§ Task item: Make an exact copy of the entries that come next.

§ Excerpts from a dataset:
*** Begin section ***
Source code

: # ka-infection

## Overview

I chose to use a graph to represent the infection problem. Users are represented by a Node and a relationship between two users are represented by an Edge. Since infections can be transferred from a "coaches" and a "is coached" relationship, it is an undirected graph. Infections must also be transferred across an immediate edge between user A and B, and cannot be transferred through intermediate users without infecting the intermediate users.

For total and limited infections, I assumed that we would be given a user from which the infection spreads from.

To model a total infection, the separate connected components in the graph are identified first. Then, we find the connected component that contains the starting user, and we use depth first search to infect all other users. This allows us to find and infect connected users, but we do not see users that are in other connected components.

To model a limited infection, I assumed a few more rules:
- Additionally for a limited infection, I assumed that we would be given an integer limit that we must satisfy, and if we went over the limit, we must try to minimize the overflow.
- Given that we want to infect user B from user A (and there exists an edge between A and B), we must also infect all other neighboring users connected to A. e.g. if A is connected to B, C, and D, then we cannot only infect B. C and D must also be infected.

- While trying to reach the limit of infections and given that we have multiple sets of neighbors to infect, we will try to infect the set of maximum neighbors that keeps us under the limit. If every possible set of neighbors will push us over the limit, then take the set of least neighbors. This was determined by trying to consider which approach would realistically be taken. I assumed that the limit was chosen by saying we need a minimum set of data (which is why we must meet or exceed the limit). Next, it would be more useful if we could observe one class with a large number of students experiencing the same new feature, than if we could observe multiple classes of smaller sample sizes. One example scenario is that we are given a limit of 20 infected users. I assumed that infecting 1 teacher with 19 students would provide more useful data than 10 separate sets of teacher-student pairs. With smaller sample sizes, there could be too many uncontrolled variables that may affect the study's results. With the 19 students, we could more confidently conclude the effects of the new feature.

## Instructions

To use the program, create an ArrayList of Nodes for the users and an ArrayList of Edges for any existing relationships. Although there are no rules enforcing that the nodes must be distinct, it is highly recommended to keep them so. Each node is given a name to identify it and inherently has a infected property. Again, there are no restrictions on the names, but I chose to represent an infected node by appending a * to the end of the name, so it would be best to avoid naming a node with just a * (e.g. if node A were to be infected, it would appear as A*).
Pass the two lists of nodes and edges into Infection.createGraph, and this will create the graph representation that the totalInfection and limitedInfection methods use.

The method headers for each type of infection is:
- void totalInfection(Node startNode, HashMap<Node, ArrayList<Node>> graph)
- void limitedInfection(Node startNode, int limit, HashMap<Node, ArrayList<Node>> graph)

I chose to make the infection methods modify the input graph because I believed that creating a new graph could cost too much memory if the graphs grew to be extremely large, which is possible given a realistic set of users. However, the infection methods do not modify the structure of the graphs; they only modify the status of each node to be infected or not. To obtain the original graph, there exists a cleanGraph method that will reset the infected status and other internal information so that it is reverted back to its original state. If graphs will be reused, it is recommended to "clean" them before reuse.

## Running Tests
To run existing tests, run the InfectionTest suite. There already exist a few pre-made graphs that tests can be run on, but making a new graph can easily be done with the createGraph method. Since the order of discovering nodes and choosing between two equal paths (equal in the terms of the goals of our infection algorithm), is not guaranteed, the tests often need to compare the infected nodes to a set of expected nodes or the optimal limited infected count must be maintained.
*** End section ***
§ Response for this exercise:
Source code

: # ka-infection

## Overview

I chose to use a graph to represent the infection problem. Users are represented by a Node and a relationship between two users are represented by an Edge. Since infections can be transferred from a "coaches" and a "is coached" relationship, it is an undirected graph. Infections must also be transferred across an immediate edge between user A and B, and cannot be transferred through intermediate users without infecting the intermediate users.

For total and limited infections, I assumed that we would be given a user from which the infection spreads from.

To model a total infection, the separate connected components in the graph are identified first. Then, we find the connected component that contains the starting user, and we use depth first search to infect all other users. This allows us to find and infect connected users, but we do not see users that are in other connected components.

To model a limited infection, I assumed a few more rules:
- Additionally for a limited infection, I assumed that we would be given an integer limit that we must satisfy, and if we went over the limit, we must try to minimize the overflow.
- Given that we want to infect user B from user A (and there exists an edge between A and B), we must also infect all other neighboring users connected to A. e.g. if A is connected to B, C, and D, then we cannot only infect B. C and D must also be infected.

- While trying to reach the limit of infections and given that we have multiple sets of neighbors to infect, we will try to infect the set of maximum neighbors that keeps us under the limit. If every possible set of neighbors will push us over the limit, then take the set of least neighbors. This was determined by trying to consider which approach would realistically be taken. I assumed that the limit was chosen by saying we need a minimum set of data (which is why we must meet or exceed the limit). Next, it would be more useful if we could observe one class with a large number of students experiencing the same new feature, than if we could observe multiple classes of smaller sample sizes. One example scenario is that we are given a limit of 20 infected users. I assumed that infecting 1 teacher with 19 students would provide more useful data than 10 separate sets of teacher-student pairs. With smaller sample sizes, there could be too many uncontrolled variables that may affect the study's results. With the 19 students, we could more confidently conclude the effects of the new feature.

## Instructions

To use the program, create an ArrayList of Nodes for the users and an ArrayList of Edges for any existing relationships. Although there are no rules enforcing that the nodes must be distinct, it is highly recommended to keep them so. Each node is given a name to identify it and inherently has a infected property. Again, there are no restrictions on the names, but I chose to represent an infected node by appending a * to the end of the name, so it would be best to avoid naming a node with just a * (e.g. if node A were to be infected, it would appear as A*).
Pass the two lists of nodes and edges into Infection.createGraph, and this will create the graph representation that the totalInfection and limitedInfection methods use.

The method headers for each type of infection is:
- void totalInfection(Node startNode, HashMap<Node, ArrayList<Node>> graph)
- void limitedInfection(Node startNode, int limit, HashMap<Node, ArrayList<Node>> graph)

I chose to make the infection methods modify the input graph because I believed that creating a new graph could cost too much memory if the graphs grew to be extremely large, which is possible given a realistic set of users. However, the infection methods do not modify the structure of the graphs; they only modify the status of each node to be infected or not. To obtain the original graph, there exists a cleanGraph method that will reset the infected status and other internal information so that it is reverted back to its original state. If graphs will be reused, it is recommended to "clean" them before reuse.

## Running Tests
To run existing tests, run the InfectionTest suite. There already exist a few pre-made graphs that tests can be run on, but making a new graph can easily be done with the createGraph method. Since the order of discovering nodes and choosing between two equal paths (equal in the terms of the goals of our infection algorithm), is not guaranteed, the tests often need to compare the infected nodes to a set of expected nodes or the optimal limited infected count must be maintained.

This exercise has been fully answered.